Adrien Leroy - Page 16/550

"Are you better now?" he asked as he took her plate.

She looked up at him in speechless adoration, and her eyes filled with

tears.

"How good you are to me," she said. "I never dreamt there could be such

a beautiful place as this. Do you often bring people in out of the

cold?"

His face became grave.

"No," he said evasively--"not as often as I should, I'm afraid. And now,

suppose you tell me your name."

"Jessica," she replied simply.

"And have you no relatives--no friends to help you?" he continued.

She shook her head sadly.

"Only Martha and Johann," was the hopeless reply.

"You poor child! And what does friend Johann do for a living?"

Again she shook her head.

"I don't know. He gets drunk."

"An overfilled profession that," said Leroy, with a sigh. "And now, what

are we to do with you, little Jessica?"

She looked up with frightened eyes.

"Oh," she cried breathlessly, "are you going to turn me out into the

cold again? Must I go?
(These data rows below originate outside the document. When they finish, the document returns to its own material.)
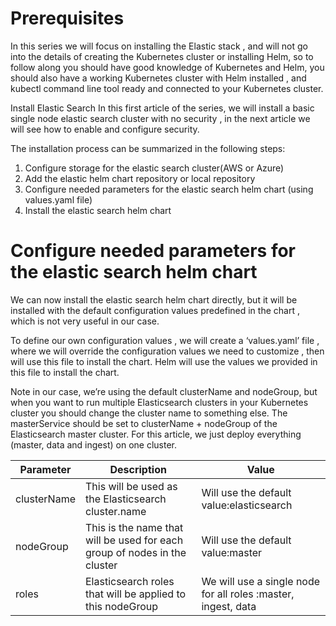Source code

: # Prerequisites
In this series we will focus on installing the Elastic stack , and will not go into the details of creating the Kubernetes cluster or installing Helm, so to follow along you should have good knowledge of Kubernetes and Helm, you should also have a working Kubernetes cluster with Helm installed , and kubectl command line tool ready and connected to your Kubernetes cluster.


Install Elastic Search
In this first article of the series, we will install a basic single node elastic search cluster with no security , in the next article we will see how to enable and configure security.

The installation process can be summarized in the following steps:

1. Configure storage for the elastic search cluster(AWS or Azure)
2. Add the elastic helm chart repository or local repository
3. Configure needed parameters for the elastic search helm chart (using values.yaml file)
4. Install the elastic search helm chart


# Configure needed parameters for the elastic search helm chart

We can now install the elastic search helm chart directly, but it will be installed with the default configuration values predefined in the chart , which is not very useful in our case.

To define our own configuration values , we will create a ‘values.yaml’ file , where we will override the configuration values we need to customize , then will use this file to install the chart. Helm will use the values we provided in this file to install the chart.


Note in our case, we’re using the default clusterName and nodeGroup, but when you want to run multiple Elasticsearch clusters in your Kubernetes cluster you should change the cluster name to something else. The masterService should be set to clusterName + nodeGroup of the Elasticsearch master cluster. For this article, we just deploy everything (master, data and ingest) on one cluster.

| Parameter  | Description | Value |
| ------------- | ------------- | ----------|
| clusterName  | This will be used as the Elasticsearch cluster.name | Will use the default value:elasticsearch      |
| nodeGroup  | This is the name that will be used for each group of nodes in the cluster  | Will use the default value:master|
|roles   |  Elasticsearch roles that will be applied to this nodeGroup |We will use a single node for all roles :master, ingest, data|
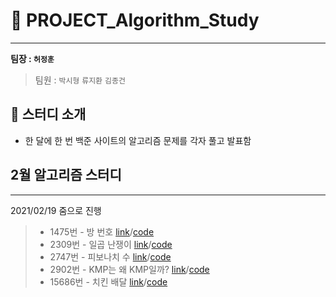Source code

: # 🤔 PROJECT_Algorithm_Study
---

**팀장 : `허정훈`**

> 팀원 : `박시형` `류지환` `김종건`

</div>

## 🎯 스터디 소개
- 한 달에 한 번 백준 사이트의 알고리즘 문제를 각자 풀고 발표함

## 2월 알고리즘 스터디
---
2021/02/19 줌으로 진행

> * 1475번 - 방 번호 [link](https://www.acmicpc.net/problem/1475)/[code](https://github.com/herjh0405/PROJECT_Algorithm_Study/blob/main/202102/1475.%EB%B0%A9%20%EB%B2%88%ED%98%B8.ipynb)
> * 2309번 - 일곱 난쟁이 [link](https://www.acmicpc.net/problem/2309)/[code](https://github.com/herjh0405/PROJECT_Algorithm_Study/blob/main/202102/2309.%EC%9D%BC%EA%B3%B1%20%EB%82%9C%EC%9F%81%EC%9D%B4.ipynb)
> * 2747번 - 피보나치 수 [link](https://www.acmicpc.net/problem/2747)/[code](https://github.com/herjh0405/PROJECT_Algorithm_Study/blob/main/202102/2747.%ED%94%BC%EB%B3%B4%EB%82%98%EC%B9%98%20%EC%88%98.ipynb)
> * 2902번 - KMP는 왜 KMP일까? [link](https://www.acmicpc.net/problem/2902)/[code](https://github.com/herjh0405/PROJECT_Algorithm_Study/blob/main/202102/2902.KMP%EB%8A%94%20%EC%99%9C%20KMP%EC%9D%BC%EA%B9%8C.ipynb)
> * 15686번 - 	치킨 배달 [link](https://www.acmicpc.net/problem/15686)/[code](https://github.com/herjh0405/PROJECT_Algorithm_Study/blob/main/202102/15686.%EC%B9%98%ED%82%A8%20%EB%B0%B0%EB%8B%AC.ipynb)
Oh, I knew it was too good to last!"

In her terror she had started up; but Leroy put her back gently into the

chair.

"No, little one, we won't turn you out to-night," he promised.
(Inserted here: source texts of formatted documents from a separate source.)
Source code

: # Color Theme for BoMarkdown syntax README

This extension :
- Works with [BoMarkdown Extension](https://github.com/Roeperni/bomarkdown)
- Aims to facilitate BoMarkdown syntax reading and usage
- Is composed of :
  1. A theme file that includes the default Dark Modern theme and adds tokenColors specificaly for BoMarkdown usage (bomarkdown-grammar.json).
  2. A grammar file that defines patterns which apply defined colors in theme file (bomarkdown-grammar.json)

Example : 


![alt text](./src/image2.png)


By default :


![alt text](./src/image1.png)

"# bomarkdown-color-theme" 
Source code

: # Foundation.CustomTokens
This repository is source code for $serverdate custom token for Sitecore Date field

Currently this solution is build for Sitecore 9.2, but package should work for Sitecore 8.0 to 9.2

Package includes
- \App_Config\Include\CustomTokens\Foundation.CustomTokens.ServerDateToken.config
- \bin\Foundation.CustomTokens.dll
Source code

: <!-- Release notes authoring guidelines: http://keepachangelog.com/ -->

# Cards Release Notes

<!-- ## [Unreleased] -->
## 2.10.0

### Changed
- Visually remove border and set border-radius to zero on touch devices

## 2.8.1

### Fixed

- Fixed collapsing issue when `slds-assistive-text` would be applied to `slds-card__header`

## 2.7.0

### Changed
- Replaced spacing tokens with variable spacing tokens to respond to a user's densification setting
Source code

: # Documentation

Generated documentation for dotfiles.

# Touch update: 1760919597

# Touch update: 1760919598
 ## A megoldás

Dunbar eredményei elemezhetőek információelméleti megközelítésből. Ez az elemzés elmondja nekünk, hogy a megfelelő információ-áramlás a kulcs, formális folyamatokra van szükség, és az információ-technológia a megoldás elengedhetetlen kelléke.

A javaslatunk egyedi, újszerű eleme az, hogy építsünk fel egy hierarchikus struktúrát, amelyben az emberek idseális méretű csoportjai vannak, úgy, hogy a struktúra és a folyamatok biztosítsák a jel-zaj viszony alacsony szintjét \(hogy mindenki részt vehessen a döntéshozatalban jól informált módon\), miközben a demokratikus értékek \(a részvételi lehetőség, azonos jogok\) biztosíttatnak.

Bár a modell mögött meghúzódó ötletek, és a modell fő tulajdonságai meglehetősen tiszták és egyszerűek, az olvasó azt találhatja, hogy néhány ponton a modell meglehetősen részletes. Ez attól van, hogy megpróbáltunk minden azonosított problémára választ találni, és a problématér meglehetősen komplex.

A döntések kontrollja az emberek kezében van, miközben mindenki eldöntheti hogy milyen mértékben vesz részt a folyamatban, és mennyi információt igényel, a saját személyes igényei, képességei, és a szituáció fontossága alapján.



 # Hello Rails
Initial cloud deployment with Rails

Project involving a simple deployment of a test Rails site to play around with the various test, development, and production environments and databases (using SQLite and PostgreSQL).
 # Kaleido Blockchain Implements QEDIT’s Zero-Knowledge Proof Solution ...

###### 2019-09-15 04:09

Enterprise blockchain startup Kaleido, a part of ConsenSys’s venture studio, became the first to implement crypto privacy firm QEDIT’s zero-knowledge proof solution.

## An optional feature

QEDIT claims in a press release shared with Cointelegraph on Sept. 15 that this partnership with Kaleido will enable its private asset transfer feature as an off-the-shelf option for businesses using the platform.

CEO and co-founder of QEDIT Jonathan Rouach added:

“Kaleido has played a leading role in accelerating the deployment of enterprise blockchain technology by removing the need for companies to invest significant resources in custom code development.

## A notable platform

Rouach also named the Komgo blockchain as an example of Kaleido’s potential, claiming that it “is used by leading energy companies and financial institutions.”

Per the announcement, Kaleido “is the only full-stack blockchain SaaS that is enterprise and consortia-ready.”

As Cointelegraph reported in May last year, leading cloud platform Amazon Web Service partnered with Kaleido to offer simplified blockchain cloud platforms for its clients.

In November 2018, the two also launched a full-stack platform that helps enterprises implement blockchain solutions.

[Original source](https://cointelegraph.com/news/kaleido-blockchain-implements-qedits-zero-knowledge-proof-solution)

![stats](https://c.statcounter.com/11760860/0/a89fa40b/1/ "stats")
"To-morrow, we will see what can be done to make your road softer in

future."

She did not understand half his words; but as with an almost womanly

tenderness he placed a silken cushion beneath her head, she nestled

down, smiling into his eyes with the gratitude of a child that neither

questions nor doubts. To her he appeared like a being from another

world--a world or which she had scarcely dared to dream, and her eyes

were eloquent.

Adrien Leroy stood for a little while watching her, till her gentle

breathing showed him she had fallen asleep.
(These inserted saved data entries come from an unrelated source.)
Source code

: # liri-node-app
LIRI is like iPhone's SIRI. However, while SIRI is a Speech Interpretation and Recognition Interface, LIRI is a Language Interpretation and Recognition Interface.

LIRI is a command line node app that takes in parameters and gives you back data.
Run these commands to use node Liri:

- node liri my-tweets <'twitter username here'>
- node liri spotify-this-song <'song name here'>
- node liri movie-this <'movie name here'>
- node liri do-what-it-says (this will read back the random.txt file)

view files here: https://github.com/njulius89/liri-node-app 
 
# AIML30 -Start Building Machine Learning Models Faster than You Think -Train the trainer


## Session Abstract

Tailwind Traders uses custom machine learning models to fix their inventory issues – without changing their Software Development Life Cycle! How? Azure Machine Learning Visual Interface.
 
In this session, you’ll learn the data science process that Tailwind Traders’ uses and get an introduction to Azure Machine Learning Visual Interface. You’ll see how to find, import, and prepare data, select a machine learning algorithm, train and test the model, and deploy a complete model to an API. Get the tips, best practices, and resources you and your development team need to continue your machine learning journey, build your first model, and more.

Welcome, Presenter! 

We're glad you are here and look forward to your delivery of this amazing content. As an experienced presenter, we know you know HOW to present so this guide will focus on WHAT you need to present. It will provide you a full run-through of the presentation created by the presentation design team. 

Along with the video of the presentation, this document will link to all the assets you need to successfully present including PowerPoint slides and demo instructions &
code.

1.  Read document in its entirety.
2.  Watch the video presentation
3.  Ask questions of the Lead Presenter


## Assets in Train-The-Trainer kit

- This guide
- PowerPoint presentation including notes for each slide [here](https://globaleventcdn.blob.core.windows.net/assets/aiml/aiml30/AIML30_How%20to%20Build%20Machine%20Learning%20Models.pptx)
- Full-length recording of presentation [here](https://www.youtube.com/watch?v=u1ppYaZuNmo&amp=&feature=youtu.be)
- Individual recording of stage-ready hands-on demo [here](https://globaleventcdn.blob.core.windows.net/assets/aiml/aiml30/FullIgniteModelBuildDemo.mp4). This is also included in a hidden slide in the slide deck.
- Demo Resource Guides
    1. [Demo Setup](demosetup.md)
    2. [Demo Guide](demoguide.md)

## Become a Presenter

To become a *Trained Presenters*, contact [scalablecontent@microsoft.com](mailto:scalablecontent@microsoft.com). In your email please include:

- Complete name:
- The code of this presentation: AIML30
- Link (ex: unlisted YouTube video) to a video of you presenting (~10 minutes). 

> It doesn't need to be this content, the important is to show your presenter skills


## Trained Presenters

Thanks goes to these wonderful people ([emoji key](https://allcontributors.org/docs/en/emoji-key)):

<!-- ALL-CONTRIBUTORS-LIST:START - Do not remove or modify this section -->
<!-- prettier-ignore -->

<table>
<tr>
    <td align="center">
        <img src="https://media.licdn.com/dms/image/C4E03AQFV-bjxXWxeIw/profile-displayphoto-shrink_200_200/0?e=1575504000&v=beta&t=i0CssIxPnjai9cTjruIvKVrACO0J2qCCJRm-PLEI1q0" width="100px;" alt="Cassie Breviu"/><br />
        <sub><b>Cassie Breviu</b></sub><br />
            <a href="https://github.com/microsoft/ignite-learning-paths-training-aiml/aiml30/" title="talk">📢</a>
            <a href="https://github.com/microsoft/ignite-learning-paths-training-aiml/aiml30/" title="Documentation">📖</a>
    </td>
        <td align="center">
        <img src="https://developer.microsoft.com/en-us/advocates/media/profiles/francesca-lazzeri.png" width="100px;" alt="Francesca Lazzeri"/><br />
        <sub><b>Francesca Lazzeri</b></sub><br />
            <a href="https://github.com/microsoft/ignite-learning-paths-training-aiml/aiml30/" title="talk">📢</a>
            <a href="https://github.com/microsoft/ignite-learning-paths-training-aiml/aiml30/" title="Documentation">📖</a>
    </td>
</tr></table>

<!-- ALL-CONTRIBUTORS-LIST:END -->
"A beautiful child," he said under his breath. "She will be a still more

beautiful woman." He sighed. "Poor little thing! Rich and poor, young

and old, how soon the world's poison reaches us!" Then, throwing a

tiger-skin over the slender body, he turned out the lights and left the

room. Summoning Norgate, he gave instructions that his nocturnal visitor

should not be disturbed in the morning by the housekeeper, but should be

allowed to sleep on. Then he made his way to his own room, not long

before the dawn broke.

He had befriended this young human thing as he would have rescued a

wounded bird, and with as little thought for the consequences; yet the

day was to come when he should look back on this action as one inspired,

in very truth, by his guardian angel.